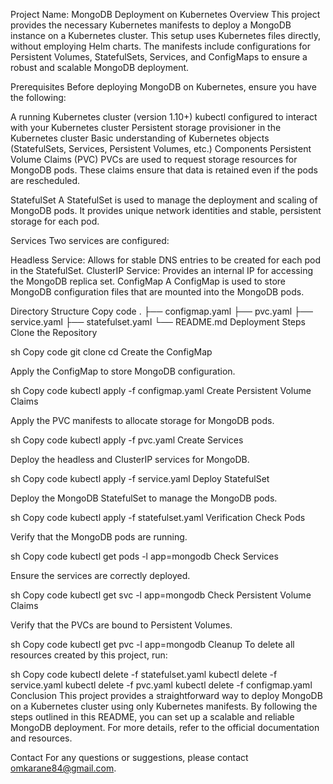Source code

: Project Name: MongoDB Deployment on Kubernetes
Overview
This project provides the necessary Kubernetes manifests to deploy a MongoDB instance on a Kubernetes cluster. This setup uses Kubernetes files directly, without employing Helm charts. The manifests include configurations for Persistent Volumes, StatefulSets, Services, and ConfigMaps to ensure a robust and scalable MongoDB deployment.

Prerequisites
Before deploying MongoDB on Kubernetes, ensure you have the following:

A running Kubernetes cluster (version 1.10+)
kubectl configured to interact with your Kubernetes cluster
Persistent storage provisioner in the Kubernetes cluster
Basic understanding of Kubernetes objects (StatefulSets, Services, Persistent Volumes, etc.)
Components
Persistent Volume Claims (PVC)
PVCs are used to request storage resources for MongoDB pods. These claims ensure that data is retained even if the pods are rescheduled.

StatefulSet
A StatefulSet is used to manage the deployment and scaling of MongoDB pods. It provides unique network identities and stable, persistent storage for each pod.

Services
Two services are configured:

Headless Service: Allows for stable DNS entries to be created for each pod in the StatefulSet.
ClusterIP Service: Provides an internal IP for accessing the MongoDB replica set.
ConfigMap
A ConfigMap is used to store MongoDB configuration files that are mounted into the MongoDB pods.

Directory Structure
Copy code
.
├── configmap.yaml
├── pvc.yaml
├── service.yaml
├── statefulset.yaml
└── README.md
Deployment Steps
Clone the Repository

sh
Copy code
git clone <repository-url>
cd <repository-directory>
Create the ConfigMap

Apply the ConfigMap to store MongoDB configuration.

sh
Copy code
kubectl apply -f configmap.yaml
Create Persistent Volume Claims

Apply the PVC manifests to allocate storage for MongoDB pods.

sh
Copy code
kubectl apply -f pvc.yaml
Create Services

Deploy the headless and ClusterIP services for MongoDB.

sh
Copy code
kubectl apply -f service.yaml
Deploy StatefulSet

Deploy the MongoDB StatefulSet to manage the MongoDB pods.

sh
Copy code
kubectl apply -f statefulset.yaml
Verification
Check Pods

Verify that the MongoDB pods are running.

sh
Copy code
kubectl get pods -l app=mongodb
Check Services

Ensure the services are correctly deployed.

sh
Copy code
kubectl get svc -l app=mongodb
Check Persistent Volume Claims

Verify that the PVCs are bound to Persistent Volumes.

sh
Copy code
kubectl get pvc -l app=mongodb
Cleanup
To delete all resources created by this project, run:

sh
Copy code
kubectl delete -f statefulset.yaml
kubectl delete -f service.yaml
kubectl delete -f pvc.yaml
kubectl delete -f configmap.yaml
Conclusion
This project provides a straightforward way to deploy MongoDB on a Kubernetes cluster using only Kubernetes manifests. By following the steps outlined in this README, you can set up a scalable and reliable MongoDB deployment. For more details, refer to the official documentation and resources.

Contact
For any questions or suggestions, please contact omkarane84@gmail.com.






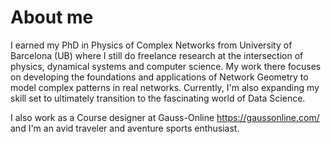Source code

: # About me

I earned my PhD in Physics of Complex Networks from University of Barcelona (UB) where I still do freelance research at the intersection of physics, dynamical systems and computer science. My work there focuses on developing the foundations and applications of Network Geometry to model complex patterns in real networks. Currently, I'm also expanding my skill set to ultimately transition to the fascinating world of Data Science. 

I also work as a Course designer at Gauss-Online https://gaussonline.com/ and I'm an avid traveler and aventure sports enthusiast.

Work to be completed ▸ Which of the lines in the data hold the string "yaml"? Report each of them by copying it.

Response to this task ▸
├── configmap.yaml
├── pvc.yaml
├── service.yaml
├── statefulset.yaml
kubectl apply -f configmap.yaml
kubectl apply -f pvc.yaml
kubectl apply -f service.yaml
kubectl apply -f statefulset.yaml
kubectl delete -f statefulset.yaml
kubectl delete -f service.yaml
kubectl delete -f pvc.yaml
kubectl delete -f configmap.yaml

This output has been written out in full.